Given two orthogonal vectors $A$, $B$, in $\mathbb R^3$ each of length 1. Let $P$ be a vector satisfying the equation $P\times B=A-P$. Prove each of the following statements.
(a) $P$ is orthogonal to $B$ and has length $\frac{1}{2}\sqrt{2}$.
(b) $P, B, P\times B$ form a basis.
(c) $(P\times B)\times B=-P$.
(d) $P=\frac{1}{2}A-\frac{1}{2}(A\times B)$.
I solved the first part of (a). $A \cdot B=(P+(P\times B))\cdot B=P\cdot B=0$. However, I don't know how to find the length of $P$. What I got so far is $||P\times B||=||P||||B||=||P||=||A-P||$.
(b) is trivial since all three vectors are linearly independent. (c) and (d) I haven't been able to get so far.
I would appreciate any solutions or suggestions for the second part of (a) and (c), (d).
Okay !! It looks lengthy.
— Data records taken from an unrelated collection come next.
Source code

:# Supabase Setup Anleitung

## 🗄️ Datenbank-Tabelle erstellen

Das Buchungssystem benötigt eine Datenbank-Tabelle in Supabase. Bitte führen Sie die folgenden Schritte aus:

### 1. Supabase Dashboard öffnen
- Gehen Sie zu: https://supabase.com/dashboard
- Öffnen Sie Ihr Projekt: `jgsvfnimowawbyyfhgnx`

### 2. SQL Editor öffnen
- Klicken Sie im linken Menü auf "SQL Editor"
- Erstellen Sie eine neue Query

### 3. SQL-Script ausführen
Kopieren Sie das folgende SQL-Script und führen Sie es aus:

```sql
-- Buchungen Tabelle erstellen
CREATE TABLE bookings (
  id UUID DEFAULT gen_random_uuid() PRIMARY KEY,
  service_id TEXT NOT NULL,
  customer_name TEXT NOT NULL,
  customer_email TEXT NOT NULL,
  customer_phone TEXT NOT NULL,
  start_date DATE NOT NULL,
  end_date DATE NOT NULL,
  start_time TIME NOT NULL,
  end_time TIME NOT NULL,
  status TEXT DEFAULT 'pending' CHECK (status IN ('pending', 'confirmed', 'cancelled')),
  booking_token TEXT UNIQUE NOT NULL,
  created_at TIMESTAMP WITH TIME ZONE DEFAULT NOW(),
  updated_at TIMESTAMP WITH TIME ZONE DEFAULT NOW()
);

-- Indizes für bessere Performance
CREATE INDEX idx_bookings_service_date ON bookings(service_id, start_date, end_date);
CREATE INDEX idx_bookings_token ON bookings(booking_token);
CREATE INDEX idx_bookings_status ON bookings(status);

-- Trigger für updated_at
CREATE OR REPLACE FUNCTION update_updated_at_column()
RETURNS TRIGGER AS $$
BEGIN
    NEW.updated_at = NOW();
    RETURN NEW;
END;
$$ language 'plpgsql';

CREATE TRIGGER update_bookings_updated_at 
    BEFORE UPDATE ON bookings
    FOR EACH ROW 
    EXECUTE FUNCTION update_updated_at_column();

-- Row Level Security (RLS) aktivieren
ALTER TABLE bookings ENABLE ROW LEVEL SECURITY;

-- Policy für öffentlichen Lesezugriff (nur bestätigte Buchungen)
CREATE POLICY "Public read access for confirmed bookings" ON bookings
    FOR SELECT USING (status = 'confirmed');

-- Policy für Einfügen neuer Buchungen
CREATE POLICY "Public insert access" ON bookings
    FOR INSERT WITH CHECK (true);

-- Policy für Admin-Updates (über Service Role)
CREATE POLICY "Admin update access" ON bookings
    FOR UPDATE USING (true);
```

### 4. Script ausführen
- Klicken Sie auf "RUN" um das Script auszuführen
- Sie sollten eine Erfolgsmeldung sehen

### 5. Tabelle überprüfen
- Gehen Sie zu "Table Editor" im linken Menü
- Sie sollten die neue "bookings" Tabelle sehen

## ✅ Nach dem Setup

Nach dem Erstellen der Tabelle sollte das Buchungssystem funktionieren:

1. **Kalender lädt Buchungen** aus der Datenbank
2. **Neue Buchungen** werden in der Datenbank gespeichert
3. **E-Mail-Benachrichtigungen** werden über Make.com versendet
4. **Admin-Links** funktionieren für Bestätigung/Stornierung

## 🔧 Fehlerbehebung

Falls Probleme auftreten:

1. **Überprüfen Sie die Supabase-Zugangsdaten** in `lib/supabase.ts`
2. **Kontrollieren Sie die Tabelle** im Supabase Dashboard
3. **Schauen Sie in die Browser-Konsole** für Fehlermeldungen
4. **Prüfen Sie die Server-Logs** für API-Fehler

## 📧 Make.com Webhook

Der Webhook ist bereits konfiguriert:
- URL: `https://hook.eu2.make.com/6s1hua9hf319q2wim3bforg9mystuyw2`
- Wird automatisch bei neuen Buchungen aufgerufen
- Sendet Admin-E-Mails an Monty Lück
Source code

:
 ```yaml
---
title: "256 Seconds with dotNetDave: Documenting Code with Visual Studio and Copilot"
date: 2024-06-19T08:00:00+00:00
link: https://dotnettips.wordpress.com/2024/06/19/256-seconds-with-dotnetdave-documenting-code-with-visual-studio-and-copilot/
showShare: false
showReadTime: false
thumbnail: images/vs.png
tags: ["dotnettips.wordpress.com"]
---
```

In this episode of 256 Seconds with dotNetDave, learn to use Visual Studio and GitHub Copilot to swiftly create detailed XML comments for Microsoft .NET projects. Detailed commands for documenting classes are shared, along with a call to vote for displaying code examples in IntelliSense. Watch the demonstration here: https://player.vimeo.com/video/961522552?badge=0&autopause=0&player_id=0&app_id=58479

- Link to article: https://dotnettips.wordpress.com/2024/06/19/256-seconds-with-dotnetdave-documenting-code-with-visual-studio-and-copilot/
Here are my inputs on this problem:
(a) You have already shown That $P.B = 0$. By the identity we have: $$\implies A\times(P\times B) = A\times(A - P)$$ $$\implies (A \cdot B)P - (A \cdot P) B = A\times A - A \times P$$ $$\implies (A \cdot P) B = A \times P $$ $$\implies || A \cdot P || ||B|| = || A \times P||$$ $$\implies ||A|| ||P|| \cos{\theta} = ||A|| ||P|| \sin{\theta}$$ $$\implies \theta = \frac{\pi}{4}.$$ where $\theta$ is angle between $A$ and $P$. Now again from the relation: $$ P = A - (P\times B) \implies P\cdot P = A\cdot P - (P\times B).A$$ $$\implies ||P||^2 = ||A||\, ||P|| \cos{\frac{\pi}{4}} \implies ||P|| = \frac{1}{\sqrt{2}} = \frac{1}{2}\sqrt{2}.$$ (c) It can be derived just by a vector identity (help): $$(P\times B)\times B = (P\cdot B)B - (B\cdot B)P = -P.$$ (d) $$(P\times B)\times B = -P \implies P = -(A - P)\times B$$ $$\implies P = - A \times B + P \times B = - A \times B + (A - P)$$ $$\implies 2 P = A - A \times B$$ $$ P = \frac{1}{2}A -\frac{1}{2}(A \times B).$$
It is rather long but I hope it will help.